Благодаря начальному этапу роевого поведения и действию зеркальных нейронов голоса становятся важнейшим средством возникновения коллективных тел, охватывающих индивидуальные тела в их материальности. Есть и другие обстоятельства, упрочивающие реальность мистических тел и наше соответствующее осознание. Люди, распевающие на стадионе, не могут не слышать звуки, совместно издаваемые их голосами, и эта обратная связь укрепляет их внутреннюю сплоченность в качестве коллективных тел. Но по ходу матча они еще и совместно концентрируются на тех или иных эпизодах игры, причем движения отдельных игроков начинают вызывать подражательные движения в телах многих зрителей. Видя, как квотербек команды, за которую мы болеем, делает пас своему любимому ресиверу, мы ощущаем некое подобие возбуждения в собственных руках. Этот эффект транзитивного внимания в сочетании с «латеральными» реакциями окружающих рождает чувство приподнятости, усиливающее эйфорию от самовосприятия коллективных голосов.
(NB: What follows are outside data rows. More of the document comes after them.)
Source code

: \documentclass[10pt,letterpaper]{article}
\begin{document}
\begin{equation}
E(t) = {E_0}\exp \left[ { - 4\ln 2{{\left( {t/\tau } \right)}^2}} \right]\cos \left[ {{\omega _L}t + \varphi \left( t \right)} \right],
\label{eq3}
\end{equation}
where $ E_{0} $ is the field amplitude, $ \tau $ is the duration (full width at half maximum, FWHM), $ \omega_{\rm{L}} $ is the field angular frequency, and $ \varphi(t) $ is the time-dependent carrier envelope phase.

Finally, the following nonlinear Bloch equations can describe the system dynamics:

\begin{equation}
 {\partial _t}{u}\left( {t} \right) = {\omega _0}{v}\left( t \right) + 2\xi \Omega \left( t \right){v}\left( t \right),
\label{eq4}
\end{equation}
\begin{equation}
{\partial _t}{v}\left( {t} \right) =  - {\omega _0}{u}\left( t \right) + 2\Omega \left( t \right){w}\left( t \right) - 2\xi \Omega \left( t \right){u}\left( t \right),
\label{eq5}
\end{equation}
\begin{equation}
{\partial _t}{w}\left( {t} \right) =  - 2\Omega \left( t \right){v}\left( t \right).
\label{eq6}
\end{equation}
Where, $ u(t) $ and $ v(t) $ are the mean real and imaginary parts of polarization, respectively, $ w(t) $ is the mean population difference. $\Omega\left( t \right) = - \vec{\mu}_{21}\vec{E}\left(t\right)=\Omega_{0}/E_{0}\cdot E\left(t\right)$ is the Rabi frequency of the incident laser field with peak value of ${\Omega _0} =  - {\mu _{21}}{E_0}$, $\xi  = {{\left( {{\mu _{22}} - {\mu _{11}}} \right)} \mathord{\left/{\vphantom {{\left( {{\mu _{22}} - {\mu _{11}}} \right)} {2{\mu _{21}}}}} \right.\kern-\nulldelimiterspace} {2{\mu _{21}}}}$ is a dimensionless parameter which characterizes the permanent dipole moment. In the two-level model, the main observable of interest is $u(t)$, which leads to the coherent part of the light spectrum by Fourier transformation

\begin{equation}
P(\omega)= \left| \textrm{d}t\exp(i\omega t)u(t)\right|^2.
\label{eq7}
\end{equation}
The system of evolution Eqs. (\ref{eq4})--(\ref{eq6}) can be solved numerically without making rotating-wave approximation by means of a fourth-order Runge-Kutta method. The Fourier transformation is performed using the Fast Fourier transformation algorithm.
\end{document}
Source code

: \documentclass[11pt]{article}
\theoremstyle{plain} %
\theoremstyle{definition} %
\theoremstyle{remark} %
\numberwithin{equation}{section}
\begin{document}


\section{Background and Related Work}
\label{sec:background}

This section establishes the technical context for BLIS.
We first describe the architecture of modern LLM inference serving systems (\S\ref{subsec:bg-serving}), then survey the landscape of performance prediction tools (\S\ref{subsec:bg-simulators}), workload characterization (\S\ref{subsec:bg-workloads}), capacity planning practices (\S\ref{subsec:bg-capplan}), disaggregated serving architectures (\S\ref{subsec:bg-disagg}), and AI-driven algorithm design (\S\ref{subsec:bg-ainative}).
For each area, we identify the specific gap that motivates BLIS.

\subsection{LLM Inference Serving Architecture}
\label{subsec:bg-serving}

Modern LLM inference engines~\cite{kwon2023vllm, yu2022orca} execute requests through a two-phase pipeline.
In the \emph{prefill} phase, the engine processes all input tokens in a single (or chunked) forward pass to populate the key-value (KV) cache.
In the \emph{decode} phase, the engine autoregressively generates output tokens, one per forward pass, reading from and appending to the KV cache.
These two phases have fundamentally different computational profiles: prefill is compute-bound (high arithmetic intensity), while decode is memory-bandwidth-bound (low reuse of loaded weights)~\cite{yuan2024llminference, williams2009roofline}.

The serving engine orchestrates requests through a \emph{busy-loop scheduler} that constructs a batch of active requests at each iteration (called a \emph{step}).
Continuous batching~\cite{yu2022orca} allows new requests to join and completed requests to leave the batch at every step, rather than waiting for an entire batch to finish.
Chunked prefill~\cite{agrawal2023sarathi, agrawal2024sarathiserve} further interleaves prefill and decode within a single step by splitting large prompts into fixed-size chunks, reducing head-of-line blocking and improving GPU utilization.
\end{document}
Поэтому мистические тела, возникающие в процессе совместного пения, обычно проникнуты особой степенью счастья, подчас граничащего с «экстазом» в том смысле, что в группе люди начинают ощущать себя как бы «вне» и даже «по ту сторону» своих обыденных настроений и качеств. Чаще всего такие индивидуальные состояния описываются словом «интенсивность», и я постараюсь дать ему интерпретацию применительно к подпеванию и мистическим телам. И подпевание, и образование мистических тел облекаются в формы ритма, то есть в формы постоянного повторения. Помимо функций телесной координации, поддержки памяти и вызывания воображаемых представлений на высоком уровне почти осязаемой конкретности, ритмы воздействуют на индивидуальную психику, точнее, на напряжение нашего сознания (Bewusstseinsspannung), – феномен, с которым мы все знакомы, но который не контролируем. Воздействие ритмичных звуков или приобщение к коллективному телу, движимому ритмом, всегда ослабляет эту ментальную напряженность. Мы становимся менее сосредоточенными на своем индивидуальном внимании, менее ориентированными на личные цели и мотивы, более склонными пускать все на самотек – как правило, со счастливыми чувствами.
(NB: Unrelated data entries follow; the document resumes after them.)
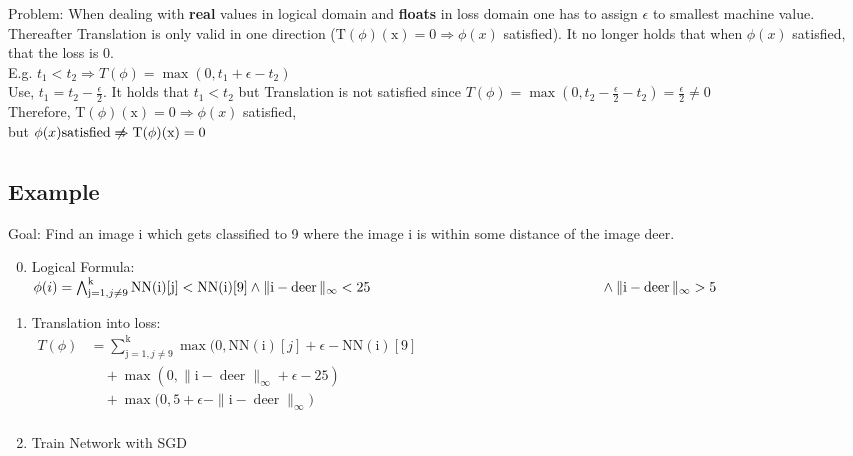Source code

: \documentclass[11pt]{extarticle}
\begin{document}
\begin{multicols*}{3}
\begin{center}
            \end{center}
            Problem: When dealing with \textbf{real} values in logical domain and \textbf{floats} in loss domain one has to assign $\epsilon$ to smallest machine value. Thereafter Translation is only valid in one direction ($\mathrm { T } ( \phi ) ( \mathrm { x } ) = 0 \Rightarrow \phi(x)$ satisfied). It no longer holds that when $\phi(x)$ satisfied, that the loss is 0.\\
            E.g. $t_1 < t_2 \Rightarrow T(\phi) =\max (0, t_1 + \epsilon - t_2) $\\
            Use, $t_1 = t_2 - \frac{\epsilon}{2}$.
            It holds that $t_1 < t_2$ but Translation is not satisfied since $T(\phi) = \max (0, t_2 - \frac{\epsilon}{2}- t_2 ) = \frac{\epsilon}{2} \neq 0$\\
            Therefore, $\mathrm { T } ( \phi ) ( \mathrm { x } ) = 0 \Rightarrow \phi(x)$ satisfied, \\but $ \phi(x) \text{satisfied} \centernot{\xRightarrow{}} \mathrm { T } ( \phi ) ( \mathrm { x } ) = 0$
            \subsection*{Example}
                Goal: Find an image i which
                        gets classified to 9
                        where the image i is
                        within some distance
                        of the image deer.
             \begin{enumerate}[leftmargin=*]
             \setcounter{enumi}{-1} 
            \item Logical Formula:\\
            $\phi(i) = \bigwedge _ { \mathrm { j } = 1 , j \neq 9 } ^ { \mathrm { k } } \mathrm { NN } ( \mathrm { i } ) [ \mathrm { j } ] < \mathrm { NN } ( \mathrm { i } ) [ 9 ] \wedge \| \mathrm { i } - \operatorname { deer } \| _ { \infty } < 25 \\ \null \hspace{5.8cm} \wedge \| \mathrm { i } - \operatorname { deer } \| _ { \infty } > 5$
            \item Translation into loss:\\
            $\begin{aligned}
            T (\phi)  & =
            {\sum}_ { \mathrm { j } = 1 , j \neq 9 } ^ { \mathrm { k }} \max ( 0 , \mathrm { NN } ( \mathrm { i } ) [ j ] + \epsilon - \mathrm { NN } ( \mathrm { i } ) [ 9 ] \\
            & \quad + { \max ( 0 ,  \| \mathrm { i } - \operatorname { deer } \| _ { \infty } + \epsilon - 25 )} \\ 
            & \quad + { \max ( 0 , } 5 + \epsilon - \| \mathrm { i } - \operatorname { deer } \| _ { \infty })\\
            \end{aligned}$
            \item Train Network with SGD
            

\end{enumerate}
\end{multicols*}
\end{document}
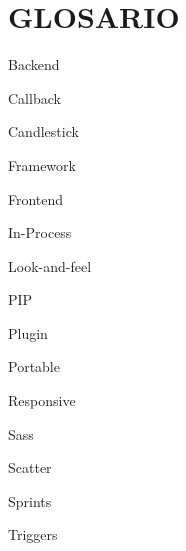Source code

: \chapter*{GLOSARIO}

\begin{description}
    \item Backend
    \item Callback
    \item Candlestick
    \item Framework
    \item Frontend
    \item In-Process
    \item Look-and-feel
    \item PIP
    \item Plugin
    \item Portable
    \item Responsive
    \item Sass
    \item Scatter
    \item Sprints
    \item Triggers

\end{description}

\clearpage
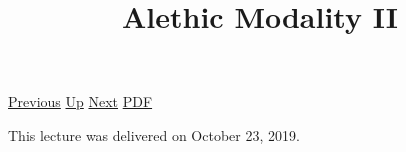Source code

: \documentclass[12pt,a4paper]{report}
\begin{document}
 \href{doc/phil/People/Brandom/OnSellars/2019/AlethicModalityI.html}{Previous} 
 \href{doc/phil/People/Brandom/OnSellars/2019.html}{Up} 
 \href{doc/phil/People/Brandom/OnSellars/2019/BeingandBeingKnown.html}{Next} 
 \href{doc/phil/People/Brandom/OnSellars/2019/AlethicModalityII.pdf}{PDF} 
\title{Alethic Modality II}

\tableofcontents
This lecture was delivered on October 23, 2019.
\end{document}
С этой точки зрения можно сказать, что, когда мы включаемся в процесс подпевания, наш субъективный способ переживания мистических тел соответствует, в основном из‑за ритма, начальной стадии того, что Жиль Делёз назвал «телом без органов»17. Тело без органов предполагает некую предшествующую ситуацию, в которой отдельные члены группы чувствуют, что их взаимоотношения контингентны, то есть открыты множеству возможных форм связи. Действительно, мы увидели, что импульс к подпеванию возникает как желание от всего отрешиться, а теперь можно добавить, что обычно мы не осознаём роевых и подражательных инстинктов, несколько противоречивым образом работающих, наоборот, на формирование коллективных тел. В этом смысле я был уверен, что мои жена и дочь захотят уйти, а затем осознал, что они подпевают фанатам «Фламенго» и вовсе не желают покидать эту группу.
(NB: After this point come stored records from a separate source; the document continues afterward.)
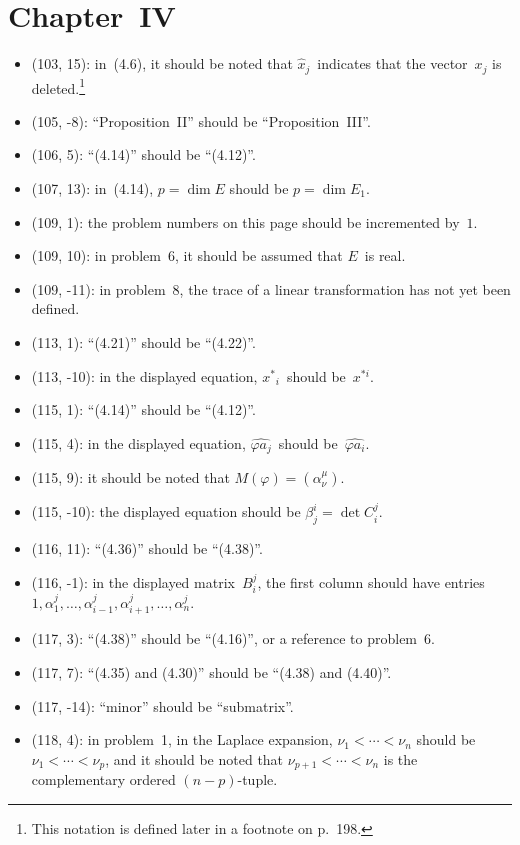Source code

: \documentclass[letterpaper,12pt]{article}
\begin{document}
\section*{Chapter~IV}
\begin{itemize}
\item (103, 15): in~(4.6), it should be noted that \(\widehat{x}_j\)~indicates that the vector~\(x_j\) is deleted.\footnote{This notation is defined later in a footnote on p.~198.}
\item (105, -8): ``Proposition~II'' should be ``Proposition~III''.
\item (106, 5): ``(4.14)'' should be ``(4.12)''.
\item (107, 13): in~(4.14), \(p=\dim E\) should be \(p=\dim E_1\).
\item (109, 1): the problem numbers on this page should be incremented by~\(1\).
\item (109, 10): in problem~6, it should be assumed that \(E\)~is real.
\item (109, -11): in problem~8, the trace of a linear transformation has not yet been defined.
\item (113, 1): ``(4.21)'' should be ``(4.22)''.
\item (113, -10): in the displayed equation, \({x^*}_i\)~should be~\(x^{*i}\).
\item (115, 1): ``(4.14)'' should be ``(4.12)''.
\item (115, 4): in the displayed equation, \(\widehat{\varphi a_j}\)~should be~\(\widehat{\varphi a_i}\).
\item (115, 9): it should be noted that \(M(\varphi)=(\alpha^{\mu}_{\nu})\).
\item (115, -10): the displayed equation should be \(\beta^i_j=\det C^j_i\).
\item (116, 11): ``(4.36)'' should be ``(4.38)''.
\item (116, -1): in the displayed matrix~\(B^j_i\), the first column should have entries \(1,\alpha^j_1,\ldots,\alpha^j_{i-1},\alpha^j_{i+1},\ldots,\alpha^j_n\).
\item (117, 3): ``(4.38)'' should be ``(4.16)'', or a reference to problem~6.
\item (117, 7): ``(4.35) and (4.30)'' should be ``(4.38) and (4.40)''.
\item (117, -14): ``minor'' should be ``submatrix''.
\item (118, 4): in problem~1, in the Laplace expansion, \(\nu_1<\cdots<\nu_n\) should be \(\nu_1<\cdots<\nu_p\), and it should be noted that \(\nu_{p+1}<\cdots<\nu_n\) is the complementary ordered \((n-p)\)-tuple.

\end{itemize}
\end{document}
Согласно Делёзу, интенсивность как раз и есть процесс, ведущий от индивидуальных впечатлений контингентности к впечатлению необходимости, от абсолютной энтропии к абсолютной негэнтропии, процесс, внутри которого мы ощущаем, что больше не можем выбирать, как двигаться, и нас все больше определяют движения мистического тела, к которому мы принадлежим. Здесь есть одно примечательное несоответствие. Хотя «объективно», то есть с точки зрения мистического тела, форма нашего пения задается с того момента, как мы начали подпевать, субъективно мы полагаем, что можем замолчать или по крайней мере использовать свой голос в форме вариации. Лишь благодаря всплескам интенсивности, которые случаются при подпевании, мы начинаем субъективно осознавать, что стали частью мистического тела, причем обычно это нас воодушевляет. Как только это происходит, мы готовы участвовать до бесконечности, нередко до изнеможения. По-видимому, этот процесс интенсивности, ведущий от изначального несоответствия между объективной функцией анонимных формальных механизмов и нашим субъективным впечатлением контингентности к их мощному совпадению, составляет общую черту мистических тел, а не только тех, которые возникают при подпевании. Историческим свидетельством служат печально известные танцевальные марафоны 1920‑х годов, нередко доводившие участников до смерти от изнеможения.

*

Ни одно из выработанных нами до сих пор концептуальных предложений: ни различие между певческими и разговорными голосами; ни анализ импульса, который заставляет нас подпевать; ни описание рождаемых им мистических тел – не объясняет, почему при подпевании нам часто удается артикулировать слова, предложения и тексты на языках, которыми мы не владеем, с идеальным, почти как у носителей, произношением. Главным сюрпризом нашего приключения на «Маракане» стал гладкий рио-де-жанейрский выговор, приобретенный голосами моих жены и дочери. Точно так же я изумляюсь всякий раз, когда, придя на игру с участием моего любимого немецкого футбольного клуба «Боруссия» (Дортмунд), слышу, как почти тридцать тысяч заядлых фанатов, перекрывая звуковую систему стадиона, с завидным британским акцентом исполняют «You’ll Never Walk Alone» – гимн, позаимствованный у клуба «Ливерпуль», хотя большинство из них, вероятно, никогда не изучали английский. Эта поразительная способность отнюдь не является чем-то исключительным для больших толп на спортивных мероприятиях. В устах моих внуков-подростков иностранные языки лучше всего звучат тогда, когда они подпевают последним хитам популярной музыки, а разговорная итальянская речь многих оперных певцов, умеющих придать ариям из классического репертуара восхитительное итальянское звучание, неизменно выдает их родной язык.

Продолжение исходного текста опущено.